5. My Testing Stack: pytest + Hypothesis

I used to write tests only for critical code. Now I write them for everything, because pytest makes it effortless — and Hypothesis generates test cases I wouldn’t think of.

Example:

from hypothesis import given, strategies as st 
 
@given(st.lists(st.integers())) 
def test_sort_property(nums): 
    assert sorted(nums) == sorted(sorted(nums))

This approach has saved me from some incredibly sneaky bugs, especially in edge cases I’d never manually test.

6. My API Development Setup: FastAPI + HTTPie

FastAPI has been my go-to Python web framework for a while — and it’s only gotten better in 2025.

Paired with HTTPie, I can test APIs right from the terminal in a clean, readable format:

http GET http://localhost:8000/items/1

The combo of type hints + automatic docs + terminal testing means I can go from idea to working API in hours, not days.

7. My Automation Sidekick: Ruff

In 2025, Ruff has replaced flake8 + pylint + isort for me.

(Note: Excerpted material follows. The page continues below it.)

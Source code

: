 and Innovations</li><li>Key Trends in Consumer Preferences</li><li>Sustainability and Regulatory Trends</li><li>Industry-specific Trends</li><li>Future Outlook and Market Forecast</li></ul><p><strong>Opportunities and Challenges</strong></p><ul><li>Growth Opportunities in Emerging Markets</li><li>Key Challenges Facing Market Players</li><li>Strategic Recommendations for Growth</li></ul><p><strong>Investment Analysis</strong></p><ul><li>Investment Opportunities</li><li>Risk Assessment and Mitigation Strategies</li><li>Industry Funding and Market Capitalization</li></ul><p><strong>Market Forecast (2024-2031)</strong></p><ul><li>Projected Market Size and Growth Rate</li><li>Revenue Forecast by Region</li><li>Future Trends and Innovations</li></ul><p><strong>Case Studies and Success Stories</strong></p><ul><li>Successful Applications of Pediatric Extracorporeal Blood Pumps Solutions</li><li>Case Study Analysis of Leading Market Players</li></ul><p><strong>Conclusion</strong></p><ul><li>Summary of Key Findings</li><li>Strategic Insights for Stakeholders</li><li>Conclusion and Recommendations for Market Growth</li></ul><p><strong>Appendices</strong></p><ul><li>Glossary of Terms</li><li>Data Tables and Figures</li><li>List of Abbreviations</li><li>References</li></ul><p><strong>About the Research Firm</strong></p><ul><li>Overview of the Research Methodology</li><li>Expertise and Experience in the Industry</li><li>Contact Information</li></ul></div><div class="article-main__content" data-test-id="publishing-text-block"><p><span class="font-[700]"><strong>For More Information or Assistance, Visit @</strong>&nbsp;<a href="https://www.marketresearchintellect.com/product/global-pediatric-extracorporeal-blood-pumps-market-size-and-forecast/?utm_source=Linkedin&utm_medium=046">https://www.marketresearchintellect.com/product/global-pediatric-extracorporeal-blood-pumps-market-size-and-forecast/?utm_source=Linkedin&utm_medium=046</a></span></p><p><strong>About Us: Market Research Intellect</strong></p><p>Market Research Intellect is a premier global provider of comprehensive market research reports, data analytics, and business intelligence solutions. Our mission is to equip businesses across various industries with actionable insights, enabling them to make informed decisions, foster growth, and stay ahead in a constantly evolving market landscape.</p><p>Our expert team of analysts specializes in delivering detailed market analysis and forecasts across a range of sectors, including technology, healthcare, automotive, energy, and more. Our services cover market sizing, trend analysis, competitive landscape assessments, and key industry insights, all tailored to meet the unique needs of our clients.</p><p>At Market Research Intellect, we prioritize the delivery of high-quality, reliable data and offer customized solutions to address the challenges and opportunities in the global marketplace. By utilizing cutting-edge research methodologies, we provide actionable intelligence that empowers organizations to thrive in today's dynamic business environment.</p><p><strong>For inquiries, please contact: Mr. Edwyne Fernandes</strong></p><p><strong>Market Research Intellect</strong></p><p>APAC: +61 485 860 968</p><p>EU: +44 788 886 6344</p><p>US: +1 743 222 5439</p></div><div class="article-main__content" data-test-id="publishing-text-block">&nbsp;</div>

It’s a single, lightning-fast linter and formatter that works on any codebase.

  • One tool to rule them all: Linting, import sorting, and some formatting in milliseconds.
  • CI-friendly: Easy to run in GitHub Actions for every PR.
ruff check . 
ruff format .

It’s my “code hygiene” command before every commit.

8. My Deployment & Hosting: Fly.io + Docker

While AWS and GCP still have their place, I love Fly.io for deploying Python apps with minimal fuss.

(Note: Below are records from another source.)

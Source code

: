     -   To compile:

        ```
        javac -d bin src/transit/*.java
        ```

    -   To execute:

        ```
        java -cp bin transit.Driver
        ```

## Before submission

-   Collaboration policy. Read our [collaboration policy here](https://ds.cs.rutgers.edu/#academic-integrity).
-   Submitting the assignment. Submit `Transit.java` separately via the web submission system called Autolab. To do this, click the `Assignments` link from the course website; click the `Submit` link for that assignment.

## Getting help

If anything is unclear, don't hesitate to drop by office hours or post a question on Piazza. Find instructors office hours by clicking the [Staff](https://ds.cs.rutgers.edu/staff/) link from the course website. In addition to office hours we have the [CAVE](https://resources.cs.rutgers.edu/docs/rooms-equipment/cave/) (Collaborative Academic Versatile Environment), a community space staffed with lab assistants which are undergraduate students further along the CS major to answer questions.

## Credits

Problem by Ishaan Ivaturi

  • Global edge hosting: Low latency for users worldwide.
  • Docker-first approach: Works with my existing containerized workflows.

My FastAPI apps usually go live with just:

fly launch 
fly deploy

No complicated infrastructure scripts — just deploy and scale.

9. My Knowledge Hub: Obsidian + GitHub Gists

Not all developer tools are code editors. I keep all my Python snippets, setup guides, and personal notes in Obsidian, synced with GitHub Gists for easy sharing.

This means I can:

  • Reuse utility scripts instantly.
  • Maintain a personal “Python cookbook.”
  • Search my own past solutions instead of Googling for the same bug twice.

Conclusion

In 2025, being a Python developer isn’t just about writing code — it’s about building a workflow that keeps you fast, consistent, and happy.

These tools didn’t just make me more productive — they made coding fun again. I spend less time fighting my setup and more time solving real problems.

If you take anything from this list, let it be this: don’t just follow trends. Experiment, refine, and build your own ultimate toolbox.


The right tools won’t write your code for you — but they’ll make sure nothing stands in your way when you do.